» **Task goal**
Provide nothing except how many lines of the data contain the word "those".

» **Listed records**
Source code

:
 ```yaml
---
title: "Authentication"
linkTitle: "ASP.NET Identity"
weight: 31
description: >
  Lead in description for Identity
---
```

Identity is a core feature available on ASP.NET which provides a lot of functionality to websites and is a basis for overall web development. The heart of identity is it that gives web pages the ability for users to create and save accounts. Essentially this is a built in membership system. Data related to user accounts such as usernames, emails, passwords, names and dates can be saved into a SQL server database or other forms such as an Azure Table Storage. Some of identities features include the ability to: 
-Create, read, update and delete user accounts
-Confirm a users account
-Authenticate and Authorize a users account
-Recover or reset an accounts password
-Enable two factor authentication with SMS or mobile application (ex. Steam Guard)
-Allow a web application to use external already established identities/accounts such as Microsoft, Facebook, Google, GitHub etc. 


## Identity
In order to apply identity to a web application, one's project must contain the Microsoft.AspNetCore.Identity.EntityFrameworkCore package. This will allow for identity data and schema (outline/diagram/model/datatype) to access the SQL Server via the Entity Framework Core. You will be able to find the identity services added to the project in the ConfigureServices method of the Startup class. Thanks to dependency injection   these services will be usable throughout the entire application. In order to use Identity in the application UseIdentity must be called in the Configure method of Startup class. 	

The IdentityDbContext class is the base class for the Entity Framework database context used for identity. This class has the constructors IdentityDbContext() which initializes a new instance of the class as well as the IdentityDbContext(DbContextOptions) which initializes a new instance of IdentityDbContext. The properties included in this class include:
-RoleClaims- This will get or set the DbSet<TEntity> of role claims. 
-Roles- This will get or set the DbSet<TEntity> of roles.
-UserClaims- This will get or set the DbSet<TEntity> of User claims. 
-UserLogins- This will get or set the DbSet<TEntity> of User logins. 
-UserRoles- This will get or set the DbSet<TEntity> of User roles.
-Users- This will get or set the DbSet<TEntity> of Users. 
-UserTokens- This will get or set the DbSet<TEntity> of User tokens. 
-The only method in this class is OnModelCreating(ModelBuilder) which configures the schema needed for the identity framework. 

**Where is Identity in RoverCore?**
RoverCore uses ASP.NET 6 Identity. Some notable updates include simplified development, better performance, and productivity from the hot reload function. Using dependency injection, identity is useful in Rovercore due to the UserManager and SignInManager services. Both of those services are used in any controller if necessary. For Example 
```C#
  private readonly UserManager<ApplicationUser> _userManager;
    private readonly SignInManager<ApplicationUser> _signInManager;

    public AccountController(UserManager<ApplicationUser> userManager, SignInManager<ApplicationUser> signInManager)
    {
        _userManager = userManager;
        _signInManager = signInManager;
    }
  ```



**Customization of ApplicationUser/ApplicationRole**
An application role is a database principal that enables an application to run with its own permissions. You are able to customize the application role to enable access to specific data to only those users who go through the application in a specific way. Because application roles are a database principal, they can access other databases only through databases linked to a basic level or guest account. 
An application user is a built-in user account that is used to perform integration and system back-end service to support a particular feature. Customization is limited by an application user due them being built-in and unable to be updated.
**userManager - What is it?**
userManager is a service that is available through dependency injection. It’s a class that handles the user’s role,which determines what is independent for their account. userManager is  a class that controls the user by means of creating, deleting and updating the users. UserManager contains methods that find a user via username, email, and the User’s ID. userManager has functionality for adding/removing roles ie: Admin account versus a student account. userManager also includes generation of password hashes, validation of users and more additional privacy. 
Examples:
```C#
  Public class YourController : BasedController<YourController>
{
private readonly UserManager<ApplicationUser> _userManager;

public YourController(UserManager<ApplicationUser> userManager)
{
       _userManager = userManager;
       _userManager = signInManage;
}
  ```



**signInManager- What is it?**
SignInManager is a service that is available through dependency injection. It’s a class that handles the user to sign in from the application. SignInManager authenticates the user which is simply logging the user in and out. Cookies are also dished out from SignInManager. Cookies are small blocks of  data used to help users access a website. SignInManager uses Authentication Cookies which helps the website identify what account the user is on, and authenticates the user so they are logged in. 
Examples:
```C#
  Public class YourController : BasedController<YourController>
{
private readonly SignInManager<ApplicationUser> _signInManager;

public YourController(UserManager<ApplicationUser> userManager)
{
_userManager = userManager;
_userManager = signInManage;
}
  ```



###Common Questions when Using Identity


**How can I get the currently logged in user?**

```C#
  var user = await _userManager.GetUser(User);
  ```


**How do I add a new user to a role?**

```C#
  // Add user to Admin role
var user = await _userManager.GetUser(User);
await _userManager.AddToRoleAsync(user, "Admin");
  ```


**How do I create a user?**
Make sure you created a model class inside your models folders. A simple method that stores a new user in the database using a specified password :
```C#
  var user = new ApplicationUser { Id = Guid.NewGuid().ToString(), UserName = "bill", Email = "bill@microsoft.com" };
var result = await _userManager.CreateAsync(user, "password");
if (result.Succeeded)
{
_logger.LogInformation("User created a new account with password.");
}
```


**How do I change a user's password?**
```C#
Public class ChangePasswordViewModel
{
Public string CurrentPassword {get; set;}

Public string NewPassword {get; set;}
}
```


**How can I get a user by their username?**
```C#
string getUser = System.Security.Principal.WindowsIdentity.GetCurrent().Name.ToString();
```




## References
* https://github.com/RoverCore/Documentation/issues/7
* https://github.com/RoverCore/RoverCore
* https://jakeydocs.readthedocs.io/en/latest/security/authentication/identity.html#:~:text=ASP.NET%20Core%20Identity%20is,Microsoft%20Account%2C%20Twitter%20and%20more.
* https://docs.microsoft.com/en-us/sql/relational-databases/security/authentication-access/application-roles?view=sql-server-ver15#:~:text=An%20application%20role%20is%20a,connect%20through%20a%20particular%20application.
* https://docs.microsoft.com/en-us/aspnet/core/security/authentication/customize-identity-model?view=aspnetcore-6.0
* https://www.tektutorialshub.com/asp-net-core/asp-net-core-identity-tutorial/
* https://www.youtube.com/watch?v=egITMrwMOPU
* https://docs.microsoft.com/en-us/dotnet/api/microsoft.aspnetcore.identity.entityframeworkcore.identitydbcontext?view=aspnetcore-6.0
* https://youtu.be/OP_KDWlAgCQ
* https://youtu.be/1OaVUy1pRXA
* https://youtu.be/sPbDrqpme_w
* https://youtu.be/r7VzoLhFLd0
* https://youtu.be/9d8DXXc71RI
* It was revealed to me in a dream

» **Answer box**
2